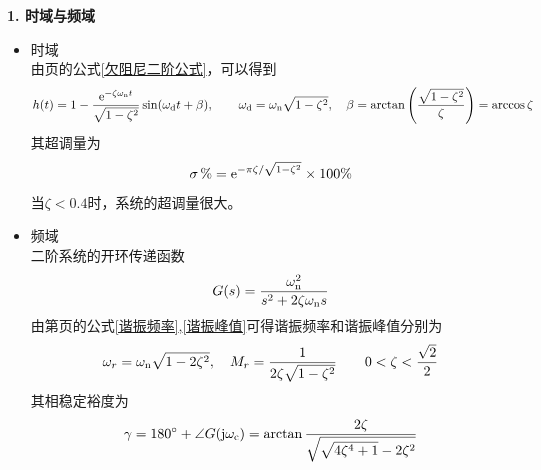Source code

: \noindent \textbf{1. 时域与频域}
\begin{itemize}
	\item 时域\\
	由\pageref{欠阻尼二阶公式}页的公式\eqref{欠阻尼二阶公式}，可以得到
	\[
		h(t) = 1 - \dfrac{{\rm{e}}^{-\zeta \omega_{\rm{n}} t}}{\sqrt{1 - \zeta^2}}\sin (\omega_\text{d}t + \beta), \quad \quad \omega_{\text{d}} = \omega_{{\rm{n}}} \sqrt{1 - \zeta^2},\quad \beta = \arctan\left(\dfrac{\sqrt{1 - \zeta^2}}{\zeta}\right) = \arccos\zeta
	\]
	其超调量为
	\[
	\sigma \, \%  ={\rm{e}}^{- \pi \zeta / \sqrt{ 1 - \zeta^2}} \times 100 \%
	\]
	当$\zeta < 0.4$时，系统的超调量很大。
	
	\item 频域\\
	二阶系统的开环传递函数
	\[
	G(s) = \dfrac{\omega_{\rm{n}}^2}{s^2 + 2 \zeta \omega_{\rm{n}} s}
	\]
	由第\pageref{谐振峰值}页的公式\eqref{谐振频率},\eqref{谐振峰值}可得谐振频率和谐振峰值分别为
	\[
		\omega_r = \omega_{\rm{n}} \sqrt{1 - 2\zeta^2},\quad 
		M_r = \dfrac{1}{2 \zeta \sqrt{1 - \zeta^2}}\quad \quad 0< \zeta < \dfrac{\sqrt{2}}{2}
	\]
	其相稳定裕度为
	\begin{align}
		\gamma = 180{}^{\circ} + \angle G(\text{j} \omega_{\text{c}}) = \arctan \dfrac{2 \zeta}{\sqrt{\sqrt{4 \zeta^4 + 1}-2 \zeta^2}}
	\end{align}
\end{itemize}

*Work required*. Give the entries above again, exactly as written and free of images.

*Exercise answer*.
Source code

: \noindent \textbf{1. 时域与频域}
\begin{itemize}
	\item 时域\\
	由\pageref{欠阻尼二阶公式}页的公式\eqref{欠阻尼二阶公式}，可以得到
	\[
		h(t) = 1 - \dfrac{{\rm{e}}^{-\zeta \omega_{\rm{n}} t}}{\sqrt{1 - \zeta^2}}\sin (\omega_\text{d}t + \beta), \quad \quad \omega_{\text{d}} = \omega_{{\rm{n}}} \sqrt{1 - \zeta^2},\quad \beta = \arctan\left(\dfrac{\sqrt{1 - \zeta^2}}{\zeta}\right) = \arccos\zeta
	\]
	其超调量为
	\[
	\sigma \, \%  ={\rm{e}}^{- \pi \zeta / \sqrt{ 1 - \zeta^2}} \times 100 \%
	\]
	当$\zeta < 0.4$时，系统的超调量很大。
	
	\item 频域\\
	二阶系统的开环传递函数
	\[
	G(s) = \dfrac{\omega_{\rm{n}}^2}{s^2 + 2 \zeta \omega_{\rm{n}} s}
	\]
	由第\pageref{谐振峰值}页的公式\eqref{谐振频率},\eqref{谐振峰值}可得谐振频率和谐振峰值分别为
	\[
		\omega_r = \omega_{\rm{n}} \sqrt{1 - 2\zeta^2},\quad 
		M_r = \dfrac{1}{2 \zeta \sqrt{1 - \zeta^2}}\quad \quad 0< \zeta < \dfrac{\sqrt{2}}{2}
	\]
	其相稳定裕度为
	\begin{align}
		\gamma = 180{}^{\circ} + \angle G(\text{j} \omega_{\text{c}}) = \arctan \dfrac{2 \zeta}{\sqrt{\sqrt{4 \zeta^4 + 1}-2 \zeta^2}}
	\end{align}
\end{itemize}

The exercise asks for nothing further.